Mshangila’s reflections six months following the completion of fellowship training
“I have worked as a paediatric ophthalmologist in Mbeya, Tanzania for six months. During this time, I have utilised knowledge and skills acquired from my extensive training to manage various eye conditions in children, such as paediatric cataracts, ptosis, nasolacrimal duct obstruction, amblyopia, refractive errors, ocular trauma and strabismus.
“Among the patients I operated on, I was very touched by one family where a mother and her two school-age children had congenital cataracts. They were all dependent and the children never attended school because of blindness. Their quality of life improved significantly after surgery; both children started school and they are getting on very well, while the mother is engaged in income-earning activities.
“Although I have successfully managed a significant number of cases and reduced the number of referrals, the lack of specialised equipment remains a significant obstacle to delivering comprehensive care. Needing specialised equipment for conservative treatment of retinoblastoma has necessitated the referral of affected children to centres in Dar es Salaam or Kilimanjaro for treatment.”
References
1. Brennan R, Abuh S, Mshangila B, Zondervan M. A three-way partnership between Nigeria, Tanzania and Northern Ireland. Eye News 2015;22(1):40–2.

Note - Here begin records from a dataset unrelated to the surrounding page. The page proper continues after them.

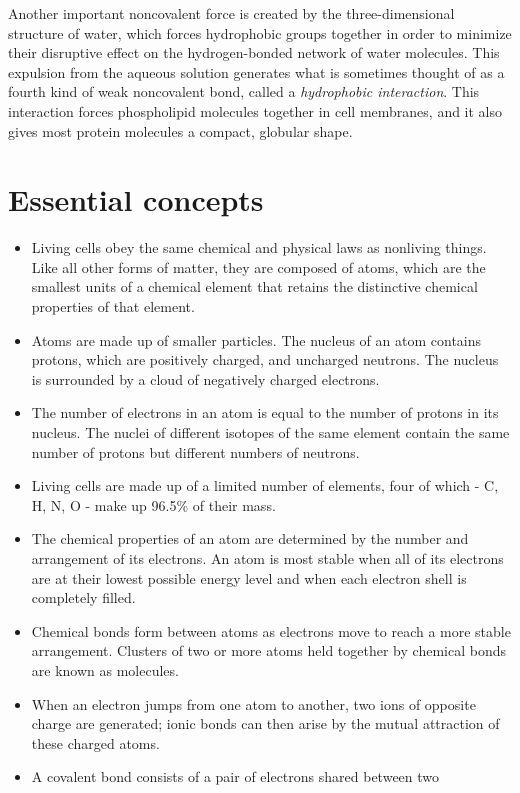 Another important noncovalent force is created by the three-dimensional
structure of water, which forces hydrophobic groups together in order to
minimize their disruptive effect on the hydrogen-bonded network of water
molecules. This expulsion from
the aqueous solution generates what is sometimes thought of as a fourth
kind of weak noncovalent bond, called a \textit{hydrophobic interaction}. This
interaction forces phospholipid molecules together in cell membranes,
and it also gives most protein molecules a compact, globular shape.


\section{Essential concepts}

\begin{itemize}
\item Living cells obey the same chemical and physical laws as nonliving
things. Like all other forms of matter, they are composed of atoms,
which are the smallest units of a chemical element that retains the
distinctive chemical properties of that element.
\item Atoms are made up of smaller particles. The nucleus of an atom
contains protons, which are positively charged, and uncharged neutrons.
The nucleus is surrounded by a cloud of negatively charged
electrons.
\item The number of electrons in an atom is equal to the number of protons
in its nucleus. The nuclei of different isotopes of the same
element contain the same number of protons but different numbers
of neutrons.
\item Living cells are made up of a limited number of elements, four of
which - C, H, N, O - make up 96.5\% of their mass.
\item The chemical properties of an atom are determined by the number
and arrangement of its electrons. An atom is most stable when all of
its electrons are at their lowest possible energy level and when each
electron shell is completely filled.
\item Chemical bonds form between atoms as electrons move to reach
a more stable arrangement. Clusters of two or more atoms held
together by chemical bonds are known as molecules.
\item When an electron jumps from one atom to another, two ions of opposite
charge are generated; ionic bonds can then arise by the mutual
attraction of these charged atoms.
\item A covalent bond consists of a pair of electrons shared between two

\end{itemize}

2. Mndeme FG, Mmbaga BT, Msina M, et al. Presentation, surgery and 1-year outcomes of childhood cataract surgery in Tanzania. Br J Ophthalmol 2021;105(3):334–40.
3. Mndeme FG, Mmbaga BT, Kim MJ, et al. Red reflex examination in reproductive and child health clinics for early detection of paediatric cataract and ocular media disorders: cross-sectional diagnostic accuracy and feasibility studies from Kilimanjaro, Tanzania. Eye 2021;35:1347–53.